SASKATOON -- While unveiling a deal with a U.S. pharmaceutical firm to produce doses of its vaccine at a Montreal facility, Prime Minister Justin Trudeau also highlighted how work underway at a Saskatoon research lab would increase Canada's domestic vaccine production capability.
"We need as much domestic capacity for vaccine production as possible," Trudeau said during a news conference in Ottawa on Tuesday, pointing to $46 million previously earmarked by the federal government for the University of Saskatchewan-based Vaccine and Infectious Disease Organization – International Vaccine Centre (VIDO-InterVac).
"The good news we've just heard is that VIDO-InterVac now projects they will be able to produce up to 40 million doses annually," Trudeau said.
VIDO-InterVac is at work on its own vaccine candidate, which entered human trials in January. The lab's director and CEO Dr. Volker Gerdts previously told CTV News that its manufacturing facility could be up and running by early next year.

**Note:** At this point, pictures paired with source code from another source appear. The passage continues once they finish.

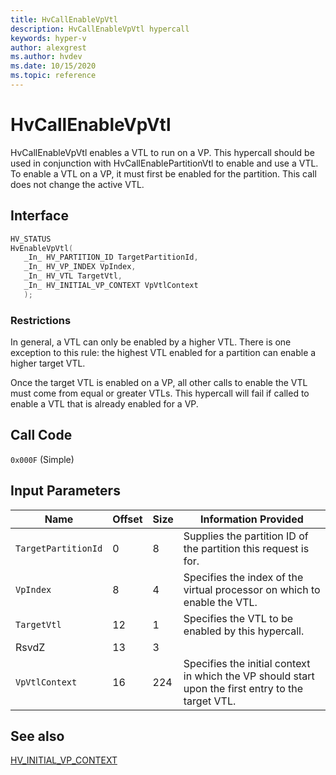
 ```yaml
---
title: HvCallEnableVpVtl
description: HvCallEnableVpVtl hypercall
keywords: hyper-v
author: alexgrest
ms.author: hvdev
ms.date: 10/15/2020
ms.topic: reference
---
```


# HvCallEnableVpVtl

HvCallEnableVpVtl enables a VTL to run on a VP. This hypercall should be used in conjunction with HvCallEnablePartitionVtl to enable and use a VTL. To enable a VTL on a VP, it must first be enabled for the partition. This call does not change the active VTL.

## Interface

 ```c
HV_STATUS
HvEnableVpVtl(
    _In_ HV_PARTITION_ID TargetPartitionId,
    _In_ HV_VP_INDEX VpIndex,
    _In_ HV_VTL TargetVtl,
    _In_ HV_INITIAL_VP_CONTEXT VpVtlContext
    );
 ```

### Restrictions

In general, a VTL can only be enabled by a higher VTL. There is one exception to this rule: the highest VTL enabled for a partition can enable a higher target VTL.

Once the target VTL is enabled on a VP, all other calls to enable the VTL must come from equal or greater VTLs.
This hypercall will fail if called to enable a VTL that is already enabled for a VP.

## Call Code
`0x000F` (Simple)

## Input Parameters

| Name                    | Offset     | Size     | Information Provided                      |
|-------------------------|------------|----------|-------------------------------------------|
| `TargetPartitionId`     | 0          | 8        | Supplies the partition ID of the partition this request is for. |
| `VpIndex`               | 8          | 4        | Specifies the index of the virtual processor on which to enable the VTL. |
| `TargetVtl`             | 12         | 1        | Specifies the VTL to be enabled by this hypercall. |
| RsvdZ                   | 13         | 3        |                                           |
| `VpVtlContext`          | 16         | 224      | Specifies the initial context in which the VP should start upon the first entry to the target VTL. |

## See also

[HV_INITIAL_VP_CONTEXT](../datatypes/HV_INITIAL_VP_CONTEXT.md)
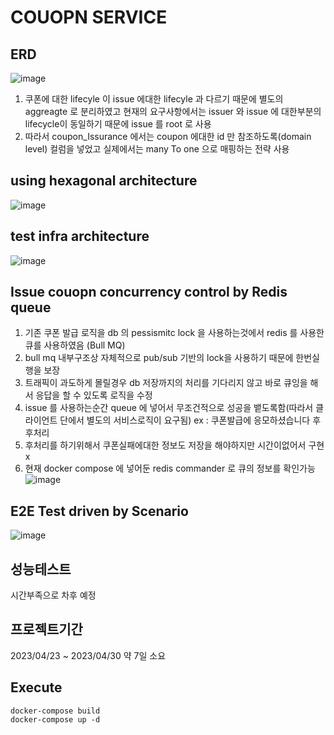 # COUOPN SERVICE

##

## ERD

![image](https://user-images.githubusercontent.com/110815396/235333148-050c4f63-eb90-45a4-828f-c75e9b55088a.png)

1. 쿠폰에 대한 lifecyle 이 issue 에대한 lifecyle 과 다르기 때문에 별도의 aggreagte 로 분리하였고 현재의 요구사항에서는 issuer 와 issue 에 대한부분의 lifecycle이 동일하기 때문에 issue 를 root 로 사용
2. 따라서 coupon_Issurance 에서는 coupon 에대한 id 만 참조하도록(domain level) 컬럼을 넣었고 실제에서는 many To one 으로 매핑하는 전략 사용

## using hexagonal architecture

![image](https://user-images.githubusercontent.com/110815396/235333108-88a7f6d2-2bd5-49eb-9c58-611bebc794db.png)

## test infra architecture

![image](https://user-images.githubusercontent.com/110815396/235333566-053dd5b5-c854-44c1-ab33-4a66b949ccd8.png)

## Issue couopn concurrency control by Redis queue

1. 기존 쿠폰 발급 로직을 db 의 pessismitc lock 을 사용하는것에서 redis 를 사용한 큐를 사용하였음 (Bull MQ)
2. bull mq 내부구조상 자체적으로 pub/sub 기반의 lock을 사용하기 때문에 한번실행을 보장
3. 트래픽이 과도하게 몰릴경우 db 저장까지의 처리를 기다리지 않고 바로 큐잉을 해서 응답을 할 수 있도록 로직을 수정
4. issue 를 사용하는순간 queue 에 넣어서 무조건적으로 성공을 뱉도록함(따라서 클라이언트 단에서 별도의 서비스로직이 요구됨) ex : 쿠폰발급에 응모하셨습니다 후 후처리
5. 후처리를 하기위해서 쿠폰실패에대한 정보도 저장을 해야하지만 시간이없어서 구현x
6. 현재 docker compose 에 넣어둔 redis commander 로 큐의 정보를 확인가능
   ![image](https://user-images.githubusercontent.com/72781752/235334163-83dc435b-42ae-4fbc-adff-c4dc3a60362c.png)

## E2E Test driven by Scenario

![image](https://user-images.githubusercontent.com/110815396/235333635-79b167b3-df3b-4516-941a-41c755f4297d.png)

## 성능테스트

시간부족으로 차후 예정

## 프로젝트기간

2023/04/23 ~ 2023/04/30 약 7일 소요

## Execute

```
docker-compose build
docker-compose up -d
```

Trudeau highlighted the lab while announcing an agreement with Novavax to produce its COVID-19 vaccine at a National Research Council (NRC) facility that is under construction in Montreal. The facility would produce around two million doses a month.
The Maryland-based firm's vaccine candidate is awaiting Health Canada approval, along with candidates from AstraZeneca and Johnson & Johnson.
The NRC manufacturing facility is expected to be completed in July.